**What needs to be done**
Search the records for "Benchmark" and copy each line that holds it.

####

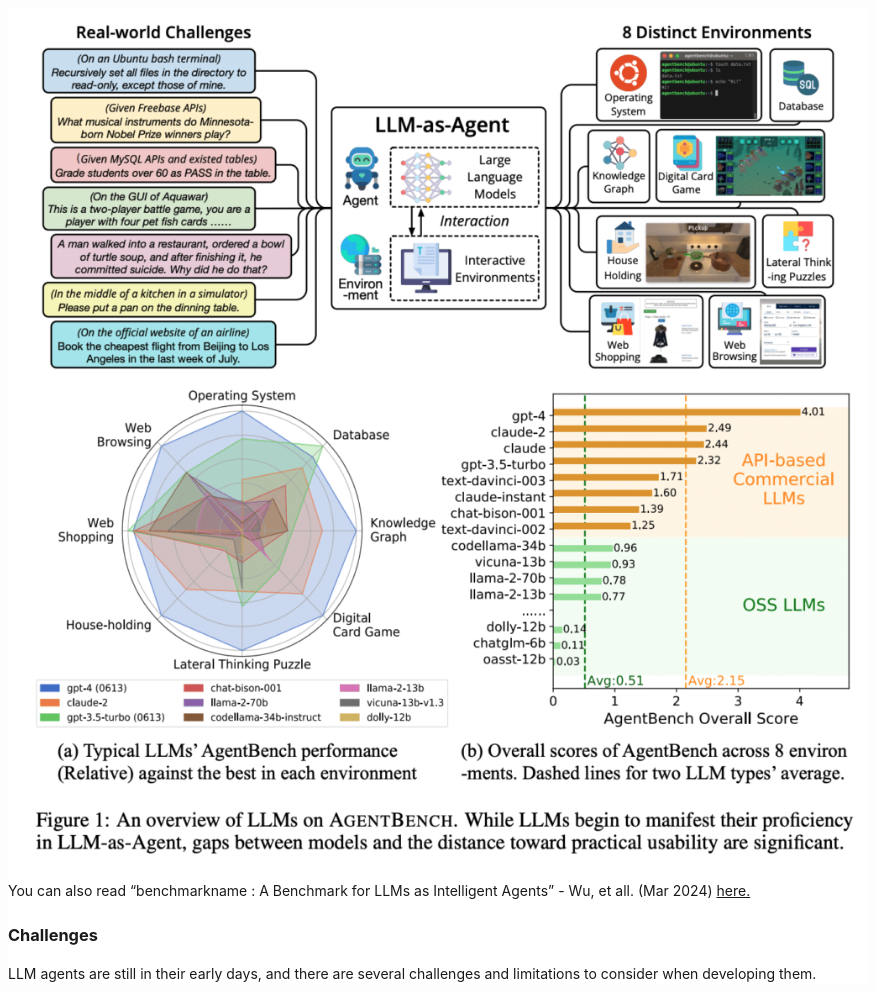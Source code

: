 ![Real world challenges of AI agents across distinct environments](https://raw.githubusercontent.com/vmagellan/altar-blog/main/posts/images/image-3-e1717779626852-1024x437.png) ![Benchmark of LLMs potential as AI agents](https://raw.githubusercontent.com/vmagellan/altar-blog/main/posts/images/image-4-1024x573.png)

You can also read “benchmarkname : A Benchmark for LLMs as Intelligent Agents” - Wu, et all. (Mar 2024) [here.](https://arxiv.org/html/2310.01557v5)

### Challenges

LLM agents are still in their early days, and there are several challenges and limitations to consider when developing them.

####

**Output for this exercise**
: ![Real world challenges of AI agents across distinct environments](https://raw.githubusercontent.com/vmagellan/altar-blog/main/posts/images/image-3-e1717779626852-1024x437.png) ![Benchmark of LLMs potential as AI agents](https://raw.githubusercontent.com/vmagellan/altar-blog/main/posts/images/image-4-1024x573.png)
You can also read “benchmarkname : A Benchmark for LLMs as Intelligent Agents” - Wu, et all. (Mar 2024) [here.](https://arxiv.org/html/2310.01557v5)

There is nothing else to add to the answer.